Saved entries

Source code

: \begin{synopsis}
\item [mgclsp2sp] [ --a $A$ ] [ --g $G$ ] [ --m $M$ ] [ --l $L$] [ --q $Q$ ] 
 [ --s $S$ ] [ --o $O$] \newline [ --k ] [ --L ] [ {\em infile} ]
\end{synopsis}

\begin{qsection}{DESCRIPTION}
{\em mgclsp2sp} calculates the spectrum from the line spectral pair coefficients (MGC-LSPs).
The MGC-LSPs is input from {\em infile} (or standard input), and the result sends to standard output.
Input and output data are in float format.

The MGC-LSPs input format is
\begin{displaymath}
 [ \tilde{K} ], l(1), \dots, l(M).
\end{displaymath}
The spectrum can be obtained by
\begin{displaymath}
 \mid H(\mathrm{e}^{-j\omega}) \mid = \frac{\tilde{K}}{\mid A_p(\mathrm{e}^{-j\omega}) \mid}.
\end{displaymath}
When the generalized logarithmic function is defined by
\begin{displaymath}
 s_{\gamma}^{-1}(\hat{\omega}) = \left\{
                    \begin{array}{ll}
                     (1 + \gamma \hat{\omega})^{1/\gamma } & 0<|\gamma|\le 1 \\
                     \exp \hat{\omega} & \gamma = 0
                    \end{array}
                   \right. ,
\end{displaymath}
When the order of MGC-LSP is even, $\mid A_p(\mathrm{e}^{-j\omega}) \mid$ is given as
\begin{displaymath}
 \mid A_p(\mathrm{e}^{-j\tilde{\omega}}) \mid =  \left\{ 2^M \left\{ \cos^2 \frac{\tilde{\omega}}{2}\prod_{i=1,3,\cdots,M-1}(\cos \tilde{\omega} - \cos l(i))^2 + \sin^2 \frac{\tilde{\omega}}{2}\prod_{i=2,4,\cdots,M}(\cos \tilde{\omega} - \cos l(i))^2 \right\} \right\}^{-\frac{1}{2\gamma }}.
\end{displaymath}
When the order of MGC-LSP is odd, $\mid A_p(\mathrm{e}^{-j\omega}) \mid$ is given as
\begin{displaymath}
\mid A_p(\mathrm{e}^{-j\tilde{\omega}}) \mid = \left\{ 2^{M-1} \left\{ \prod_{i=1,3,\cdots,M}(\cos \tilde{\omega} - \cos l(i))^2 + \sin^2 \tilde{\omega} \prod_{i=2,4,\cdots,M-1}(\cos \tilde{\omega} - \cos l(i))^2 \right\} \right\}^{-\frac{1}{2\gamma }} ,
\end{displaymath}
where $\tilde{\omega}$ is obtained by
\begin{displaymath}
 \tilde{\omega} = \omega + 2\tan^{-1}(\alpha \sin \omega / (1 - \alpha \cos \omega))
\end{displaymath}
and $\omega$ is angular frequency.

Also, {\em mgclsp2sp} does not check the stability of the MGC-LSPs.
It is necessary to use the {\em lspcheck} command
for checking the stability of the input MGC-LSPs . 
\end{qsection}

WHAT THE EXERCISE ASKS: Go through the entries above and report every line in which the word "from" appears.

OUTPUT OF THE TASK:
{\em mgclsp2sp} calculates the spectrum from the line spectral pair coefficients (MGC-LSPs).
The MGC-LSPs is input from {\em infile} (or standard input), and the result sends to standard output.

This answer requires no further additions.